Si è mai divertito interpretando questo ruolo?
Luigi Lo Cascio: Il mio maestro di recitazione diceva sempre che recitare significa recuperare il si fa che s'era dei bambini, quindi il gioco di guardie e ladri. Si addestra il bambino al gioco della guerra per poi fargli capire che la vita reale è un'altra cosa. Per una persona trattenuta ogni tanto il fattore "capocciata", come quella che do a Gifuni durante il film, rappresenta l'aspetto giocoso del film che c'è ed è giusto vivere.
Fabrizio Gifuni e Luigi Lo Cascio sono legati da una grande amicizia nella vita reale. Quanto è stato utile questo rapporto nella lavorazione del film?

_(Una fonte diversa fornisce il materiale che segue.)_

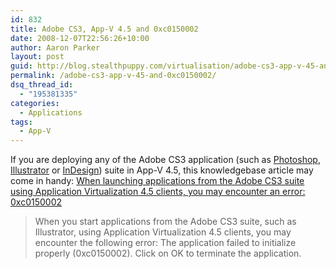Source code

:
 ```yaml
---
id: 832
title: Adobe CS3, App-V 4.5 and 0xc0150002
date: 2008-12-07T22:56:26+10:00
author: Aaron Parker
layout: post
guid: http://blog.stealthpuppy.com/virtualisation/adobe-cs3-app-v-45-and-0xc0150002
permalink: /adobe-cs3-app-v-45-and-0xc0150002/
dsq_thread_id:
  - "195381335"
categories:
  - Applications
tags:
  - App-V
---
```

If you are deploying any of the Adobe CS3 application (such as [Photoshop]({{site.baseurl}}/virtualisation/sequencing-adobe-photoshop-cs3), [Illustrator]({{site.baseurl}}/virtualisation/sequencing-adobe-illustrator-cs3) or [InDesign]({{site.baseurl}}/virtualisation/sequencing-adobe-indesign-cs3)) suite in App-V 4.5, this knowledgebase article may come in handy: [When launching applications from the Adobe CS3 suite using Application Virtualization 4.5 clients, you may encounter an error: 0xc0150002](http://support.microsoft.com/kb/960918/)

> When you start applications from the Adobe CS3 suite, such as Illustrator, using Application Virtualization 4.5 clients, you may encounter the following error: The application failed to initialize properly (0xc0150002). Click on OK to terminate the application.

Fabrizio Gifuni: Io e Luigi avevamo già lavorato insieme ne La meglio gioventù, dove il vissuto pregresso era messo a disposizione di scene giocose. In questo film i personaggi non vivono un legame paragonabile a quello che univa Nicola e Carlo nel film di Marco Tullio Giordana. Mi fa sorridere il ricordo di un'intervista rilasciata da Luigi qualche anno fa nella quale affermava che mai avrebbe voluto picchiarmi sul set, mentre qui si trova a darmele di santa ragione. Lavorare con lui è molto stimolante. Nella scena del nostro ultimo incontro, guardarlo negli occhi ha significato per me allinearmi al suo stato d'animo ed è stato molto bello per me.
Donatella Finocchiaro, lei interpreta il ruolo di un personaggio che rappresenta la Sicilia onesta che si schiera contro la mafia.
Donatella Finocchiaro: Trovo che ci sia un grande aspetto simbolico nel mio personaggio che scrive un "no" a caratteri cubitali contro la mafia. Ada è legata a Saro da un grande amore, ma alla proposta di matrimonio di lui è costretta a rifiutare perché è una persona normale che vuole una vita normale, senza sposare un delinquente per fare una vita che non le appartiene. Quando i due si rincontrano, dopo un lungo percorso del ragazzo chiamato ad affrontare una grossa crisi esistenziale, il ritorno tra le braccia di Ada è un ritorno alla sua vera natura di uomo libero, di un uomo che alla fine ha scelto anch'egli di vivere una vita normale.